Thousands protested in Pakistan after French satirical magazine Charlie Hebdo reprinted a cartoon parody of the Prophet Mohammed to mark the opening of the trial of the alleged accomplices to the deadly 2015 attack on its office.
The demonstrations began on Thursday and continued into Friday, spreading into other cities such as Lahore and Islamabad, with crowds marching and some people burning the French flag. “Stop barking, French dogs!” was reportedly chanted by one group of angry marchers.

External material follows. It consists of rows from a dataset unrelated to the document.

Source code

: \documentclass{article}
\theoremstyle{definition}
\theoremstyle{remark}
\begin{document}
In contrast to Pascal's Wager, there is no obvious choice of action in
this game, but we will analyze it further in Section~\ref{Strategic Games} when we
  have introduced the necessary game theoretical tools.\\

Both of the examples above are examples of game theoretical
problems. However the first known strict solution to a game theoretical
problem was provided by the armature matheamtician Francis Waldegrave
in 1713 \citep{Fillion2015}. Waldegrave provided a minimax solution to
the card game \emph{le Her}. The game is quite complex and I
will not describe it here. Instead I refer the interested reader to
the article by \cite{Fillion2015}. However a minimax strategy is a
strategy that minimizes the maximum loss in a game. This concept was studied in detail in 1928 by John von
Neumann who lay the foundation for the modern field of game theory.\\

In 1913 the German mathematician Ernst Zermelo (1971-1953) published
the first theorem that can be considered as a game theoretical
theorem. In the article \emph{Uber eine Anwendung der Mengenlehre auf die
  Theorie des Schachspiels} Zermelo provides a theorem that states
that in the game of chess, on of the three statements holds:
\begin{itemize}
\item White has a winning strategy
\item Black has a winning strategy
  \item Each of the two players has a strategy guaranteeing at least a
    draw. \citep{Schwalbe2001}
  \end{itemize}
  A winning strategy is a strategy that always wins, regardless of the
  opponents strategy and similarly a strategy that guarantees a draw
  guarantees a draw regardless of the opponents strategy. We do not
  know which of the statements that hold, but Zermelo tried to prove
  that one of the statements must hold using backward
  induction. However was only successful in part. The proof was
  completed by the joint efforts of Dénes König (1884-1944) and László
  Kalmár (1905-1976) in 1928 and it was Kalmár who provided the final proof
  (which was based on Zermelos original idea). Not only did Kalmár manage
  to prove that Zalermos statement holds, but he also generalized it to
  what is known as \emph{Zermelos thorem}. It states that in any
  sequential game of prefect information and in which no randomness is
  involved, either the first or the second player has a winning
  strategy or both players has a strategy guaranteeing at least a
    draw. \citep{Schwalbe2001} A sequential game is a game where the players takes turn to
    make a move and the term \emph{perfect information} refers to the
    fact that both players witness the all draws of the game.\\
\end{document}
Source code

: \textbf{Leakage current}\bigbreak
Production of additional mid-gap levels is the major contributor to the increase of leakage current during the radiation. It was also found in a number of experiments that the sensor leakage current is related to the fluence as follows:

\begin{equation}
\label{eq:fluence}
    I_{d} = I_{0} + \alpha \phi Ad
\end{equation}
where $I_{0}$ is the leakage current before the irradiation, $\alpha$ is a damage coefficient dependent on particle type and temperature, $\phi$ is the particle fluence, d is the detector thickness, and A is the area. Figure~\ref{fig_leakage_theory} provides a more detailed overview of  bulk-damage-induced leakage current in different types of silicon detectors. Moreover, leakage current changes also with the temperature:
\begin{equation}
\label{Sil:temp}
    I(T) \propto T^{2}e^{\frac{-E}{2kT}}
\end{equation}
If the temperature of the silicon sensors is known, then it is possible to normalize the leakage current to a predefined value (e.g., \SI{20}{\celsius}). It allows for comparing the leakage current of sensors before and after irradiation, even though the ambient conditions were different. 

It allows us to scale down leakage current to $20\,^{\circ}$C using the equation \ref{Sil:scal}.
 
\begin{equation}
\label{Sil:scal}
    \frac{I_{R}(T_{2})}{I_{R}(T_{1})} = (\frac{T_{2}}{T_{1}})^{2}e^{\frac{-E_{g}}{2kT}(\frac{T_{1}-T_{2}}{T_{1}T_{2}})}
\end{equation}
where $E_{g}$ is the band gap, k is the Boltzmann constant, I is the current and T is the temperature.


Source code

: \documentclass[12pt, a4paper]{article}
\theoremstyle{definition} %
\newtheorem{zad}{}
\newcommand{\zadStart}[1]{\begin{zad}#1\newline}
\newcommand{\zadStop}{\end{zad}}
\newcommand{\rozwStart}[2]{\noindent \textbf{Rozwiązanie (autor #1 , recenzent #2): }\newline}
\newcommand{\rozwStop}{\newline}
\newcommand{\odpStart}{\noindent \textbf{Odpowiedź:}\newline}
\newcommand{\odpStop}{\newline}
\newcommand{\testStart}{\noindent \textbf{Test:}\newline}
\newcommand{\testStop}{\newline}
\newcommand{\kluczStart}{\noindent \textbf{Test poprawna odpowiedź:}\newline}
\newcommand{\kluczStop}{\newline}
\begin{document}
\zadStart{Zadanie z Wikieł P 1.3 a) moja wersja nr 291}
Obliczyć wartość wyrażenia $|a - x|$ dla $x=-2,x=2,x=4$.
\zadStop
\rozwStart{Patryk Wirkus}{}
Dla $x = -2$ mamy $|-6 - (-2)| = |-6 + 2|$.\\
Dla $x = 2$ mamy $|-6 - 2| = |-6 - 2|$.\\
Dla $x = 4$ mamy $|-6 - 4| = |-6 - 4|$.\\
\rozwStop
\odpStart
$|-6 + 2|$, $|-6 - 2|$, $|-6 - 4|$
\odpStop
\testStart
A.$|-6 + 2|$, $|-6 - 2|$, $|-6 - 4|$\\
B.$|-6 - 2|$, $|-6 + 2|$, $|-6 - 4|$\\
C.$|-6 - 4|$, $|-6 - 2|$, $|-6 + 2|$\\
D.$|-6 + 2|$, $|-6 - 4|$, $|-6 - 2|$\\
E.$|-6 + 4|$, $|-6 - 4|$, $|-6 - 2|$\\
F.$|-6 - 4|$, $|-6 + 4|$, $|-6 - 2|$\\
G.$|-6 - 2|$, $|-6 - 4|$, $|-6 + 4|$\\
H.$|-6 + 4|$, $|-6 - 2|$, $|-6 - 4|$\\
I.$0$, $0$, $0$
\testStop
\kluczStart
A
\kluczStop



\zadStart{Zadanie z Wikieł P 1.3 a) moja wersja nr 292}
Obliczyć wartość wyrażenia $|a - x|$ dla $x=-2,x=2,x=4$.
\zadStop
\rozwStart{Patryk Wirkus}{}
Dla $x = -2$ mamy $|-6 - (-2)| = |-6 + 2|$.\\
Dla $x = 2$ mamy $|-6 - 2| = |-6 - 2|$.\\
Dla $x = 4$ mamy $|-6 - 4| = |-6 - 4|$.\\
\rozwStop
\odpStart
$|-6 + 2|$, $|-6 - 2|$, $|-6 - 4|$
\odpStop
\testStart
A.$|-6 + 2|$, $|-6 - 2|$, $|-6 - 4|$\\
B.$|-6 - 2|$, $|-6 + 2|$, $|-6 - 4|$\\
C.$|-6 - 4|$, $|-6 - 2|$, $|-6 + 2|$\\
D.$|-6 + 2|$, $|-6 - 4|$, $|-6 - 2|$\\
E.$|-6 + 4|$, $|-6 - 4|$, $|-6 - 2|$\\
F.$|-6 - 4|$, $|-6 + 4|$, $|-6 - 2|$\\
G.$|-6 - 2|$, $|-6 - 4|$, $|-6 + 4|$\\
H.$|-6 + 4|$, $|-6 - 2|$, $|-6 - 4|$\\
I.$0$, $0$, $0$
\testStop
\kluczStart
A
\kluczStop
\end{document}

Pakistani Islamists are marching towards Pakistani capital to protest against french president #EmmaneulMacron's statement on Islamic separatism and defending #Blasphemy .#CharlieHebdo #Pakistan #islamists https://t.co/ygMeWUMgiJ pic.twitter.com/11C7fve0BF
— Naveed Murtaza (@NaveedMurtaza11) September 4, 2020
Charlie Hebdo : la colère enfle au Pakistan après la republication des caricatures de Mahomet par #CharlieHebdo. À Muzaffarabad, le drapeau français a été piétiné et brûlé aux cries de "cessez d'aboyer, chiens français !". D'autres manif. sont prévues dans le pays (Channel Five). pic.twitter.com/V5lW3jeYim
— Infos Françaises (@InfosFrancaises) September 3, 2020
Pakistan’s foreign ministry condemned the magazine’s decision ahead of publication, calling it a “deliberate act to offend the sentiments of billions of Muslims,” and adding that it “cannot be justified as an exercise in press freedom or freedom of expression.”
Such a deliberate act to offend the sentiments of billions of Muslims cannot be justified as an exercise in press freedom or freedom of expression. Such actions undermine the global aspirations for peaceful co-existence as well as social and inter-faith harmony. 2/2
— Spokesperson 🇵🇰 MoFA (@ForeignOfficePk) September 1, 2020
Not all members of the Muslim community supported the demonstrations and the anger expressed toward Charlie Hebdo. British anti-extremist activist and former Islamic fundamentalist Maajid Nawaz called on the Muslim world to be “outraged” at more material things than a “cartoon office.” “Where are the protests outside the Chinese embassy?” he asked, referring to reports of Uyghur Muslims being systematically oppressed.
Charlie Hebdo’s special edition on September 2 featured a reprint of some of its Islam-themed cartoons, including the depictions of the Prophet Mohammed that triggered the 2015 gun attack on its Paris premises. Twelve people were killed in the raid, and a further five in the days that followed, as the gunmen went on the run.
Saïd and Chérif Kouachi, the two brothers who carried out the attack, died in a shootout with the police north of Paris two days after their assault on Charlie Hebdo. The trial centers on 13 men and one woman who are accused of having been accomplices in the terrorist plot.